Work to be completed: Repeat the stretch of entries below from the line with "About test coverage" through the line with "Step 4 Click". Include both ends and add nothing.

Plain-text document sources:
==*==

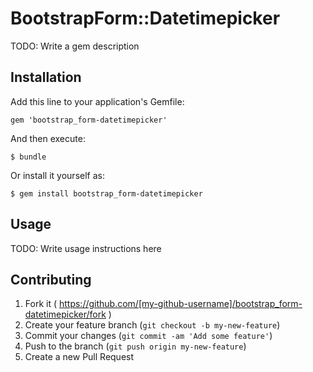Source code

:# BootstrapForm::Datetimepicker

TODO: Write a gem description

## Installation

Add this line to your application's Gemfile:

    gem 'bootstrap_form-datetimepicker'

And then execute:

    $ bundle

Or install it yourself as:

    $ gem install bootstrap_form-datetimepicker

## Usage

TODO: Write usage instructions here

## Contributing

1. Fork it ( https://github.com/[my-github-username]/bootstrap_form-datetimepicker/fork )
2. Create your feature branch (`git checkout -b my-new-feature`)
3. Commit your changes (`git commit -am 'Add some feature'`)
4. Push to the branch (`git push origin my-new-feature`)
5. Create a new Pull Request
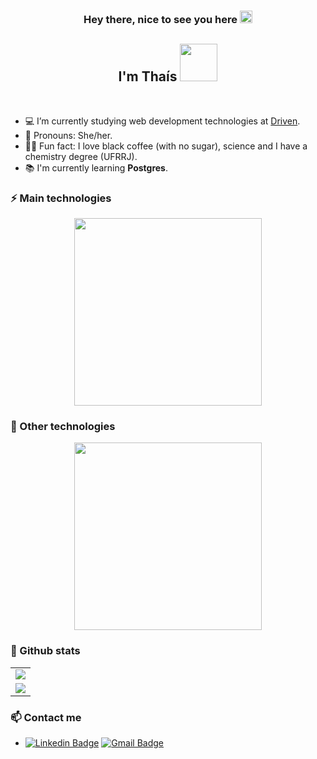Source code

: <h3 align="center">Hey there, nice to see you here <img src="https://github.com/TheDudeThatCode/TheDudeThatCode/blob/master/Assets/Hi.gif" width="20px" </h3>

<h2 align="center"> I'm Thaís <img src="https://github.com/TheDudeThatCode/TheDudeThatCode/blob/master/Assets/Developer.gif" width="60px" /></h2>

  </br> 
  
- 💻 I’m currently studying web development technologies at [Driven].
- 💬 Pronouns: She/her.
- 🧑‍🔬 Fun fact: I love black coffee (with no sugar), science and I have a chemistry degree (UFRRJ).
- 📚 I'm currently learning <strong>Postgres</strong>.


### ⚡ Main technologies
<div align="center">
  <a href="https://skillicons.dev">
    <img src="https://skillicons.dev/icons?i=html,css,js,react,nodejs,mongodb"  width="300px" heigth="300px" />
  </a>
</div>

### 👾 Other technologies
<div align="center">
  <a href="https://skillicons.dev">
    <img src="https://skillicons.dev/icons?i=styledcomponents,vscode,git,figma,vercel,heroku"  width="300px" heigth="300px" />
  </a>
</div>

### 📌 Github stats

<div align="center">
<table>
    <tr>
      <td align="center">
        <img src="https://github-readme-stats.vercel.app/api/?username=eumerme&show_icons=true&title_color=7159c1&text_color=b1b2ae&bg_color=00000000&hide_border=true&icon_color=7159c1&hide_title=true&count_private=true" />
      </td>
    </tr>
  <tr>
    <td align="center">
      <img src="https://github-readme-stats.vercel.app/api/top-langs/?username=eumerme&show_icons=true&title_color=7159c1&text_color=b1b2ae&bg_color=00000000&hide_border=true&icon_color=7159c1&count_private=true&layout=compact&langs_count=10" />
     </td>
  </tr>
</table>
</div>


### 📫 Contact me

- [![Linkedin Badge](https://img.shields.io/badge/-LinkedIn-blue?style=flat-square&logo=Linkedin&logoColor=white)](https://www.linkedin.com/in/euthaislopes/)
[![Gmail Badge](https://img.shields.io/badge/Gmail-D14836?style=flat-square&logo=gmail&logoColor=white)](mailto:thais.nl@outlook.com)



[Driven]: https://www.linkedin.com/school/driven-education

<!-- Theme:
 https://github.com/anuraghazra/github-readme-stats#themes -->

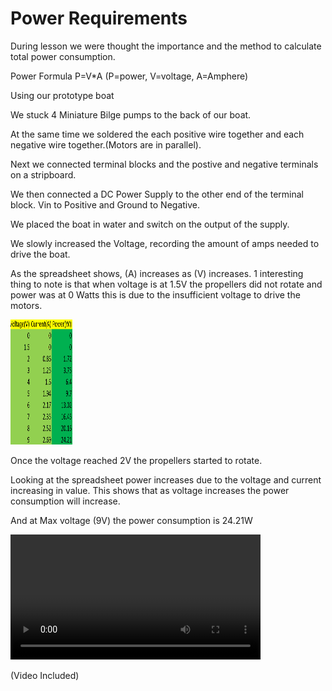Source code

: # Power Requirements

During lesson we were thought the importance and the method to calculate total power consumption.

Power Formula P=V*A
(P=power, V=voltage, A=Amphere)

Using our prototype boat

We stuck 4 Miniature Bilge pumps to the back of our boat. 

At the same time we soldered the each positive wire together and each negative wire together.(Motors are in parallel).

Next we connected terminal blocks and the postive and negative terminals on a stripboard. 

We then connected a DC Power Supply to the other end of the terminal block. Vin to Positive and Ground to Negative.

We placed the boat in water and switch on the output of the supply.

We slowly increased the Voltage, recording the amount of amps needed to drive the boat. 

As the spreadsheet shows, (A) increases as (V) increases. 1 interesting thing to note is that when voltage is at 1.5V the propellers did not rotate and power was at 0 Watts this is due to the insufficient voltage to drive the motors. 

<img src = "Screenshot (6).png" style="width:100px;height:200px;"/>

Once the voltage reached 2V the propellers started to rotate.

Looking at the spreadsheet power increases due to the voltage and current increasing in value. 
This shows that as voltage increases the power consumption will increase.

And at Max voltage (9V) the power consumption is 24.21W

<video width="400" controls>
  <source src="WhatsApp Video 2018-12-21 at 21.45.59.mp4" type="video/mp4">
  </video>
  
(Video Included)
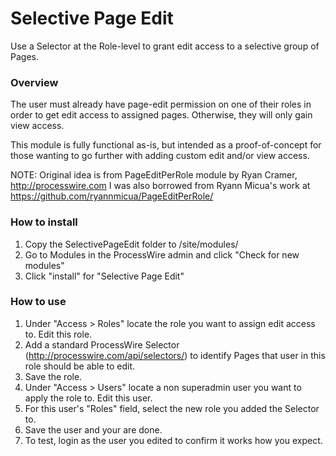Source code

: # Selective Page Edit

Use a Selector at the Role-level to grant edit access to a selective group of Pages. 

### Overview

The user must already have page-edit permission on one of their roles in order to get 
edit access to assigned pages. Otherwise, they will only gain view access.

This module is fully functional as-is, but intended as a proof-of-concept for those 
wanting to go further with adding custom edit and/or view access.

NOTE: Original idea is from PageEditPerRole module by Ryan Cramer, http://processwire.com 
I was also borrowed from Ryann Micua's work at https://github.com/ryannmicua/PageEditPerRole/ 

### How to install

1. Copy the SelectivePageEdit folder to /site/modules/
2. Go to Modules in the ProcessWire admin and click "Check for new modules"
3. Click "install" for "Selective Page Edit"

### How to use

1. Under "Access > Roles" locate the role you want to assign edit access to. Edit this role. 
2. Add a standard ProcessWire Selector (http://processwire.com/api/selectors/) to identify Pages that user in this role should be able to edit.
4. Save the role.
5. Under "Access > Users" locate a  non superadmin user you want to apply the role to. Edit this user.
6. For this user's "Roles" field, select the new role you added the Selector to.
7. Save the user and your are done.
8. To test, login as the user you edited to confirm it works how you expect.

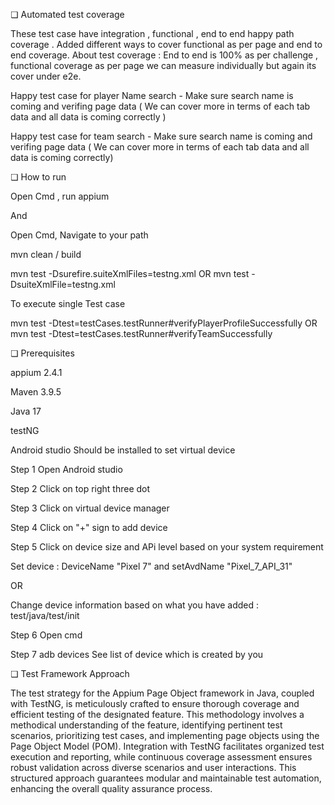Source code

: ❏ Automated test coverage 

These test case have integration , functional , end to end happy path coverage . Added different ways to cover functional as per page and end to end coverage. 
About test coverage : End to end is 100% as per challenge , functional coverage as per page we can measure individually but again its cover under e2e. 

Happy test case for player Name search - Make sure search name is coming and verifing page data ( We can cover more in terms of each tab data and all data is coming correctly )

Happy test case for team search -  Make sure search name is coming and verifing page data ( We can cover more in terms of each tab data and all data is coming correctly)

❏ How to run

Open Cmd , run appium 

And

Open Cmd, Navigate to your path 

mvn clean / build 

mvn test -Dsurefire.suiteXmlFiles=testng.xml
OR
mvn test -DsuiteXmlFile=testng.xml

To execute single Test case 

 mvn test -Dtest=testCases.testRunner#verifyPlayerProfileSuccessfully
OR
mvn test -Dtest=testCases.testRunner#verifyTeamSuccessfully

❏ Prerequisites

appium 2.4.1

Maven 3.9.5

Java 17

testNG

Android studio Should be installed to set virtual device

Step 1 Open Android studio 

Step 2 Click on top right three dot 

Step 3 Click on virtual device manager

Step 4 Click on "+" sign to add device 

Step 5 Click on device size and APi level based on your system requirement

Set device : DeviceName "Pixel 7" and setAvdName "Pixel_7_API_31"

OR

Change device information based on what you have added : test/java/test/init

Step 6 Open cmd 

Step 7 adb devices 
See list of device which is created by you

❏ Test Framework Approach

The test strategy for the Appium Page Object framework in Java, coupled with TestNG, is meticulously crafted to ensure thorough coverage and efficient testing of the designated feature. This methodology involves a methodical understanding of the feature, identifying pertinent test scenarios, prioritizing test cases, and implementing page objects using the Page Object Model (POM). Integration with TestNG facilitates organized test execution and reporting, while continuous coverage assessment ensures robust validation across diverse scenarios and user interactions. This structured approach guarantees modular and maintainable test automation, enhancing the overall quality assurance process.
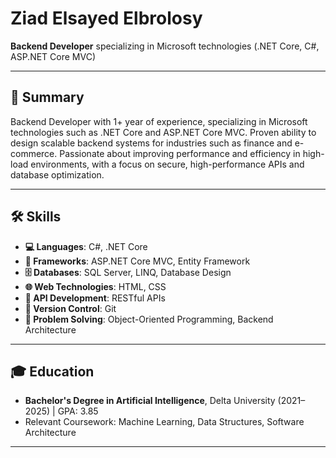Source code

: # Ziad Elsayed Elbrolosy

**Backend Developer** specializing in Microsoft technologies (.NET Core, C#, ASP.NET Core MVC)

---

## 📄 Summary
Backend Developer with 1+ year of experience, specializing in Microsoft technologies such as .NET Core and ASP.NET Core MVC. Proven ability to design scalable backend systems for industries such as finance and e-commerce. Passionate about improving performance and efficiency in high-load environments, with a focus on secure, high-performance APIs and database optimization.

---

## 🛠️ Skills

- **💻 Languages**: C#, .NET Core
- **🔧 Frameworks**: ASP.NET Core MVC, Entity Framework
- **🗄️ Databases**: SQL Server, LINQ, Database Design
- **🌐 Web Technologies**: HTML, CSS
- **🔗 API Development**: RESTful APIs
- **📂 Version Control**: Git
- **🧠 Problem Solving**: Object-Oriented Programming, Backend Architecture

---

## 🎓 Education

- **Bachelor's Degree in Artificial Intelligence**, Delta University (2021–2025) | GPA: 3.85
- Relevant Coursework: Machine Learning, Data Structures, Software Architecture

---

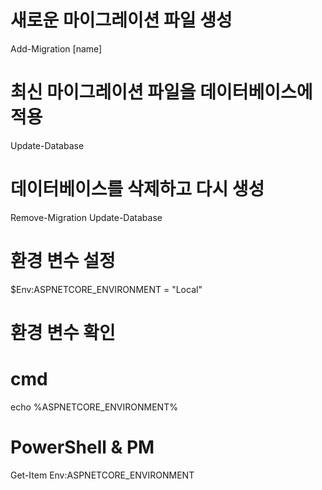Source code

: # 새로운 마이그레이션 파일 생성
Add-Migration [name]

# 최신 마이그레이션 파일을 데이터베이스에 적용
Update-Database

# 데이터베이스를 삭제하고 다시 생성
Remove-Migration
Update-Database

# 환경 변수 설정
$Env:ASPNETCORE_ENVIRONMENT = "Local"

# 환경 변수 확인
# cmd
echo %ASPNETCORE_ENVIRONMENT%
# PowerShell & PM
Get-Item Env:ASPNETCORE_ENVIRONMENT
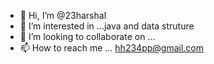 - 👋 Hi, I’m @23harshal
- 👀 I’m interested in ...java and data struture
- 💞️ I’m looking to collaborate on ... 
- 📫 How to reach me ... hh234pp@gmail.com

<!---
23harshal/23harshal is a ✨ special ✨ repository because its `README.md` (this file) appears on your GitHub profile.
You can click the Preview link to take a look at your changes.
--->
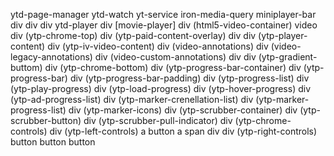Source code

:ytd-page-manager
  ytd-watch
    yt-service
    iron-media-query
    miniplayer-bar
    div
      div
        div
          ytd-player
            div [movie-player]
              div (html5-video-container)
                video
              div (ytp-chrome-top)
              div (ytp-paid-content-overlay)
              div
                div (ytp-player-content)
              div (ytp-iv-video-content)
                div (video-annotations)
                  div (video-legacy-annotations)
                  div (video-custom-annotations)
              div
                div (ytp-gradient-buttom)
              div (ytp-chrome-bottom)
                div (ytp-progress-bar-container)
                  div (ytp-progress-bar)
                    div (ytp-progress-bar-padding)
                    div (ytp-progress-list)
                      div (ytp-play-progress)
                      div (ytp-load-progress)
                      div (ytp-hover-progress)
                      div (ytp-ad-progress-list)
                      div (ytp-marker-crenellation-list)
                      div (ytp-marker-progress-list)
                    div (ytp-marker-icons)
                    div (ytp-scrubber-container)
                      div (ytp-scrubber-button)
                        div (ytp-scrubber-pull-indicator)
                div (ytp-chrome-controls)
                  div (ytp-left-controls)
                    a
                    button
                    a
                    span
                    div
                  div (ytp-right-controls)
                    button
                    button
                    button

  
  
  
  
  
  
  
  
  
  
  
  
    
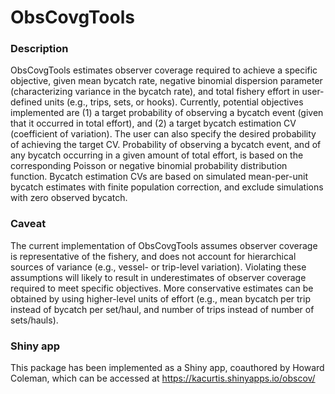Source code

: ObsCovgTools
==================================


### Description

ObsCovgTools estimates observer coverage required to achieve a specific 
objective, given mean bycatch rate, negative binomial dispersion parameter 
(characterizing variance in the bycatch rate), and total fishery effort in 
user-defined units (e.g., trips, sets, or hooks). Currently, potential 
objectives implemented are (1) a target probability of observing a bycatch 
event (given that it occurred in total effort), and (2) a target bycatch 
estimation CV (coefficient of variation). The user can also specify the desired 
probability of achieving the target CV. Probability of observing a bycatch 
event, and of any bycatch occurring in a given amount of total effort, is based 
on the corresponding Poisson or negative binomial probability distribution 
function. Bycatch estimation CVs are based on simulated mean-per-unit bycatch 
estimates with finite population correction, and exclude simulations with zero 
observed bycatch.


### Caveat

The current implementation of ObsCovgTools assumes observer coverage is 
representative of the fishery, and does not account for hierarchical sources of 
variance (e.g., vessel- or trip-level variation). Violating these assumptions 
will likely to result in underestimates of observer coverage required to meet 
specific objectives. More conservative estimates can be obtained by using 
higher-level units of effort (e.g., mean bycatch per trip instead of bycatch 
per set/haul, and number of trips instead of number of sets/hauls). 


### Shiny app

This package has been implemented as a Shiny app, coauthored by Howard Coleman,
which can be accessed at https://kacurtis.shinyapps.io/obscov/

==*==

Answer below:
About test coverage : End to end is 100% as per challenge , functional coverage as per page we can measure individually but again its cover under e2e. 

Happy test case for player Name search - Make sure search name is coming and verifing page data ( We can cover more in terms of each tab data and all data is coming correctly )

Happy test case for team search -  Make sure search name is coming and verifing page data ( We can cover more in terms of each tab data and all data is coming correctly)

❏ How to run

Open Cmd , run appium 

And

Open Cmd, Navigate to your path 

mvn clean / build 

mvn test -Dsurefire.suiteXmlFiles=testng.xml
OR
mvn test -DsuiteXmlFile=testng.xml

To execute single Test case 

 mvn test -Dtest=testCases.testRunner#verifyPlayerProfileSuccessfully
OR
mvn test -Dtest=testCases.testRunner#verifyTeamSuccessfully

❏ Prerequisites

appium 2.4.1

Maven 3.9.5

Java 17

testNG

Android studio Should be installed to set virtual device

Step 1 Open Android studio 

Step 2 Click on top right three dot 

Step 3 Click on virtual device manager

Step 4 Click on "+" sign to add device 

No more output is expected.